EXERCISE DIRECTIONS: Pictures don't belong in the copy; print all the records exactly.

RAW DATA:

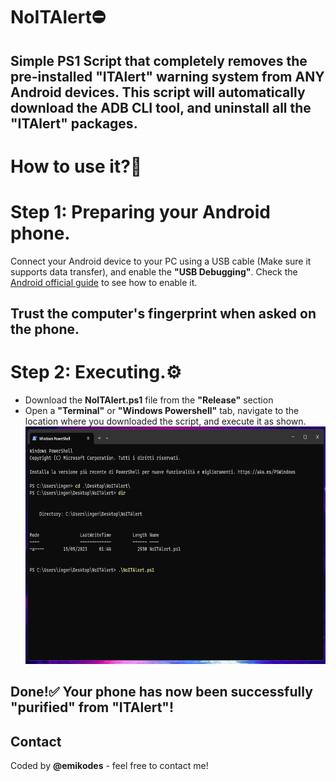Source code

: # NoITAlert⛔

Simple PS1 Script that completely removes the pre-installed **"ITAlert"** warning system from **ANY** Android devices.
This script will automatically download the ADB CLI tool, and uninstall all the "ITAlert" packages.
---

# How to use it?🤔

# Step 1: Preparing your Android phone.
Connect your Android device to your PC using a USB cable (Make sure it supports data transfer), and enable the **"USB Debugging"**.
Check the [Android official guide](https://developer.android.com/studio/debug/dev-options) to see how to enable it.

Trust the computer's fingerprint when asked on the phone.
---
# Step 2: Executing.⚙️

* Download the **NoITAlert.ps1** file from the **"Release"** section
* Open a **"Terminal"** or **"Windows Powershell"** tab, navigate to the location where you downloaded the script, and execute it as shown.<br />
  <img src="PowerShell_Screenshot.png" height="380" width="644">

## Done!✅ Your phone has now been successfully "purified" from "ITAlert"! 

## Contact

Coded by **@emikodes** - feel free to contact me!
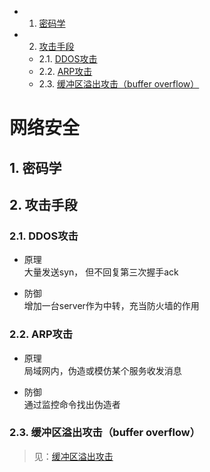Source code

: <!-- vscode-markdown-toc -->
* 1. [密码学](#)
* 2. [攻击手段](#-1)
	* 2.1. [DDOS攻击](#DDOS)
	* 2.2. [ARP攻击](#ARP)
	* 2.3. [缓冲区溢出攻击（buffer overflow）](#bufferoverflow)

<!-- vscode-markdown-toc-config
	numbering=true
	autoSave=true
	/vscode-markdown-toc-config -->
<!-- /vscode-markdown-toc -->

# 网络安全
##  1. <a name=''></a>密码学


##  2. <a name='-1'></a>攻击手段
###  2.1. <a name='DDOS'></a>DDOS攻击
* 原理  
大量发送syn， 但不回复第三次握手ack

* 防御  
增加一台server作为中转，充当防火墙的作用

###  2.2. <a name='ARP'></a>ARP攻击
* 原理  
局域网内，伪造或模仿某个服务收发消息

* 防御  
通过监控命令找出伪造者

###  2.3. <a name='bufferoverflow'></a>缓冲区溢出攻击（buffer overflow）
> 见：[缓冲区溢出攻击](https://www.toutiao.com/a6638501940554629639/?tt_from=weixin&utm_campaign=client_share&wxshare_count=1&timestamp=1545658278&app=news_article&utm_source=weixin&iid=52335320468&utm_medium=toutiao_ios&group_id=6638501940554629639)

WRITTEN SOLUTION:
Source code

: # NoITAlert⛔

Simple PS1 Script that completely removes the pre-installed **"ITAlert"** warning system from **ANY** Android devices.
This script will automatically download the ADB CLI tool, and uninstall all the "ITAlert" packages.
---

# How to use it?🤔

# Step 1: Preparing your Android phone.
Connect your Android device to your PC using a USB cable (Make sure it supports data transfer), and enable the **"USB Debugging"**.
Check the [Android official guide](https://developer.android.com/studio/debug/dev-options) to see how to enable it.

Trust the computer's fingerprint when asked on the phone.
---
# Step 2: Executing.⚙️

* Download the **NoITAlert.ps1** file from the **"Release"** section
* Open a **"Terminal"** or **"Windows Powershell"** tab, navigate to the location where you downloaded the script, and execute it as shown.<br />
  <img src="PowerShell_Screenshot.png" height="380" width="644">

## Done!✅ Your phone has now been successfully "purified" from "ITAlert"! 

## Contact

Coded by **@emikodes** - feel free to contact me!
Source code

: <!-- vscode-markdown-toc -->
* 1. [密码学](#)
* 2. [攻击手段](#-1)
	* 2.1. [DDOS攻击](#DDOS)
	* 2.2. [ARP攻击](#ARP)
	* 2.3. [缓冲区溢出攻击（buffer overflow）](#bufferoverflow)

<!-- vscode-markdown-toc-config
	numbering=true
	autoSave=true
	/vscode-markdown-toc-config -->
<!-- /vscode-markdown-toc -->

# 网络安全
##  1. <a name=''></a>密码学


##  2. <a name='-1'></a>攻击手段
###  2.1. <a name='DDOS'></a>DDOS攻击
* 原理  
大量发送syn， 但不回复第三次握手ack

* 防御  
增加一台server作为中转，充当防火墙的作用

###  2.2. <a name='ARP'></a>ARP攻击
* 原理  
局域网内，伪造或模仿某个服务收发消息

* 防御  
通过监控命令找出伪造者

###  2.3. <a name='bufferoverflow'></a>缓冲区溢出攻击（buffer overflow）
> 见：[缓冲区溢出攻击](https://www.toutiao.com/a6638501940554629639/?tt_from=weixin&utm_campaign=client_share&wxshare_count=1&timestamp=1545658278&app=news_article&utm_source=weixin&iid=52335320468&utm_medium=toutiao_ios&group_id=6638501940554629639)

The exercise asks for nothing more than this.